When a COVID-19 vaccine is available, how will we pay for it?

When a COVID-19 vaccine is available, how will we pay for it?

  • 24 March 2020
  • 3 min read
  • by Jeff Weintraub
GAVI/2017/Guido Dingemans
GAVI/2017/Guido Dingemans

 

In the race to produce a safe and effective vaccine against the COVID-19 virus, one of the many challenges will be the cost of developing the vaccine and eventually getting it to the vast number of people worldwide who will need it.

It’s too soon to know precisely what that price tag will be. But there’s little doubt that the financial burden will swamp the collective capacity of the world’s governments, which are already mobilising unprecedented levels of funding to fight the outbreak domestically and keep their devastated economies from collapse.

Clinical trials, which can cost tens of millions of dollars to conduct regardless of the outcome, are now underway for at least a few of the vaccine candidates, and there will be more. If novel technologies produce an effective vaccine, there will be a need for new facilities at a cost of at least a half a billion dollars each. And even if the price for each dose of the vaccine is relatively modest, the sheer scale of need will be immense, with a large proportion of the planet's population most likely requiring vaccination every year or so.

But what if those battered governments commit to paying for this essential, life-saving vaccine over many years? And, then, against those promised future payments, what if we ask private investors to lend enough cash right now to quell the crisis?

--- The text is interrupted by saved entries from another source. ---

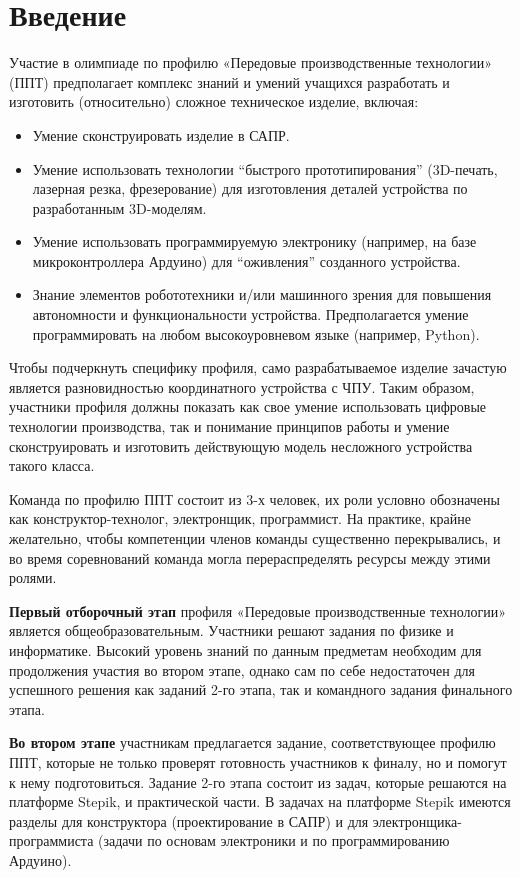 %

\section*{Введение}

Участие в олимпиаде по профилю «Передовые производственные технологии» (ППТ) предполагает комплекс знаний и умений учащихся разработать и изготовить (относительно) сложное техническое изделие, включая:
\begin{itemize}
    \item Умение сконструировать изделие в САПР.
    \item Умение использовать технологии “быстрого прототипирования” (3D-печать, лазерная резка, фрезерование) для изготовления деталей устройства по разработанным 3D-моделям. 
    \item Умение использовать программируемую электронику (например, на базе микроконтроллера Ардуино) для “оживления” созданного устройства.
    \item Знание элементов робототехники и/или машинного зрения для повышения автономности и функциональности устройства.  Предполагается умение программировать на любом высокоуровневом языке (например, Python).
\end{itemize}

Чтобы подчеркнуть специфику профиля, само разрабатываемое изделие зачастую является разновидностью координатного устройства с ЧПУ.  Таким образом, участники профиля должны показать как свое умение использовать цифровые технологии производства, так и понимание принципов работы и умение сконструировать и изготовить действующую модель несложного устройства такого класса.

Команда по профилю ППТ состоит из 3-х человек, их роли условно обозначены как конструктор-технолог, электронщик, программист.  На практике, крайне желательно, чтобы компетенции членов команды существенно перекрывались, и во время соревнований команда могла перераспределять ресурсы между этими ролями.

\textbf{Первый отборочный этап} профиля «Передовые производственные технологии» является общеобразовательным. Участники решают задания по физике и информатике. Высокий уровень знаний по данным предметам необходим для продолжения участия во втором этапе, однако сам по себе недостаточен для успешного решения как заданий 2-го этапа, так и командного задания финального этапа. 

\textbf{Во втором этапе} участникам предлагается задание, соответствующее профилю ППТ, которые не только проверят готовность участников к финалу, но и помогут к нему подготовиться. Задание 2-го этапа состоит из задач, которые решаются на платформе Stepik, и практической части. В задачах на платформе Stepik имеются разделы для конструктора (проектирование в САПР) и для электронщика-программиста (задачи по основам электроники и по программированию Ардуино).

That’s essentially how a mechanism called the International Finance Facility for Immunisation, or IFFIm, works, and why it could very well be pressed into service by Gavi to ensure there is enough funding in the near term to produce and rapidly deploy the eventual COVID-19 vaccine or vaccines. With this tool, the world can provide critical funding not just when it’s available – which too often in emergencies like this is too late – but, more importantly, when it’s needed.

Here’s how it has worked so far: ten countries have committed to pay out more than US$ 6.5 billion to IFFIm over 10 to 23 years. Against those pledges, since 2006 IFFIm’s Vaccine Bonds have raised about US$ 6.1 billion from private sector investors around the world and provided US$ 2.6 billion of immediately available funding for Gavi. In several years, IFFIm then pays back those investors at a competitive rate of return.

That’s made it possible for Gavi to pay for pressing immunisation programmes such as vaccine campaigns and introductions, as well as for polio eradication, vaccine stockpiles and health system strengthening. And, in 2019, it issued a bond against a long-term commitment from the Norwegian Government to raise funding for the Coalition for Epidemic Preparedness and Innovation, or CEPI, which supports the creation of vaccines for a number of menacing infectious diseases, including now COVID-19.

IFFIm’s Vaccine Bonds have been enormously popular among investors for two primary reasons: they offer a competitive rate of return, and there is now a large and growing community of investors who are actively seeking ways to use their money to solve the world’s toughest social, environmental, economic and health challenges. Only with safe and effective vaccines can we stop the threat of COVID-19 that has so rapidly turned our world upside down. Efforts to produce them with what could be record-breaking speed will require enormous persistence, wisdom, good luck and, yes, resources. We need to use every available tool in our arsenal – and maybe a few new ones – to prevail. With IFFIm we already have one.